With the nation’s electricity requirement being more than four times the current generation level, according to the Ministry of Power, IPPs are seen to play a big role in closing the gap.
IPPs are privately-financed, green-field generation projects supported by non-recourse or limited-recourse loans, with long-term power purchase agreements with the state utility or other off-taker.
In May, the completion of signing of contracts and financing for the 450 megawatts (MW) Azura-Edo IPP in Edo State was announced by Azura Power Holdings Ltd. The $750 million transaction is the first of a new wave of project-financed green-field IPPs currently being developed in Nigeria.
The financing of the Azura-Edo IPP involves $220 million of equity and $530 million of debt from a consortium of local and international financiers.
Last Friday, the groundbreaking for the 90MW Magboro IPP situated in Magboro, Ogun State, was performed by Chinedu Nebo, minister of power.
The plant, which is being built by Bresson AS Nigeria, is expected to be completed within the next 12 months, with financing secured, as well as gas supply. When completed, the project would be linked to the national grid.

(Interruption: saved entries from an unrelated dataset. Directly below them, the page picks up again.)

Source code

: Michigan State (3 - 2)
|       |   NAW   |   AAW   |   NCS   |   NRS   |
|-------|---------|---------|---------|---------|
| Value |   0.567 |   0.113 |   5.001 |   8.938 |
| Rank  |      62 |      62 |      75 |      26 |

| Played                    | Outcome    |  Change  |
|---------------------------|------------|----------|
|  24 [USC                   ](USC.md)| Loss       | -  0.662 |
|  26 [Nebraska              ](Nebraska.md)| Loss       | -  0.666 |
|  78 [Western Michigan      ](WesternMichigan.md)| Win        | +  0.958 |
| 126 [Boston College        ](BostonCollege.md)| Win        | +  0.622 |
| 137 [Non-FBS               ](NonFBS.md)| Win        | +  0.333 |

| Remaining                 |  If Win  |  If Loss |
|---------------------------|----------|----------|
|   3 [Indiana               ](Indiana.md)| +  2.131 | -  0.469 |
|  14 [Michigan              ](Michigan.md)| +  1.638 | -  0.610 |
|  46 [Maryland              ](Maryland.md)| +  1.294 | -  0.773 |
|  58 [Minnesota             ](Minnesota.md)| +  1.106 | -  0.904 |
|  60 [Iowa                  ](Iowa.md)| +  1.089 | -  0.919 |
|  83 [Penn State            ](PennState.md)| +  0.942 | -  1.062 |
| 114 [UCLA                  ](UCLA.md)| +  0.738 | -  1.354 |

“Apart from the power reforms which have galvanised a lot of private sector participation in the power sector, the Azura project itself has set a standard for IPPs in terms of transaction, financing structure and documentation. Potential investors are, on the back of this transaction, showing keen interest in the IPP space,” said Dolapo Kukoyi, power analyst, and partner at Details Commercial Solicitors, in an email response to BusinessDay questions.

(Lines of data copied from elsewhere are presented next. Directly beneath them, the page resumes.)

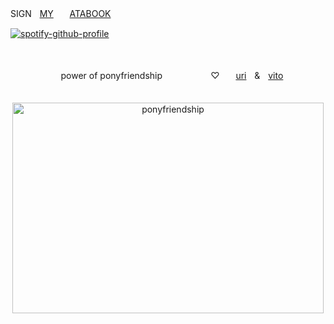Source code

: SIGNㅤ<ins>MY</ins>ㅤㅤ[ATABOOK](https://yfl.atabook.org)ㅤㅤㅤ

[![spotify-github-profile](https://spotify-github-profile.kittinanx.com/api/view?uid=gehh58e8f0xpouhgo6rd3sbmt&cover_image=true&theme=natemoo-re&show_offline=false&background_color=121212&interchange=false&bar_color=ffffff&bar_color_cover=false)](https://github.com/kittinan/spotify-github-profile)


ㅤ<div align="center">



ㅤpower of ponyfriendshipㅤㅤㅤㅤㅤㅤ♡ㅤㅤ[uri](https://github.com/eunyungbaek)ㅤ&ㅤ[vito](https://github.com/purrcore)

ㅤ
ㅤ<img width="498" height="337" alt="ponyfriendship" src="https://github.com/user-attachments/assets/7cc6dd08-1ff0-4fe3-847e-ddc137afa1d7" />


ㅤㅤㅤ

ㅤ
ㅤ
ㅤ
ㅤ
ㅤ
ㅤ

The privatisation of the power sector, he said, had sent out a clear message that there was a huge potential for Nigeria’s power sector and had thrown up issues which were crucial to the development of the sector. The issues, including liquidity of the distribution companies, the need for the retail tariff to be more realistic, and gas supply, would have to be dealt with and the reforms carried out going forward would incentivise more investment in IPPs, said Kukoyi.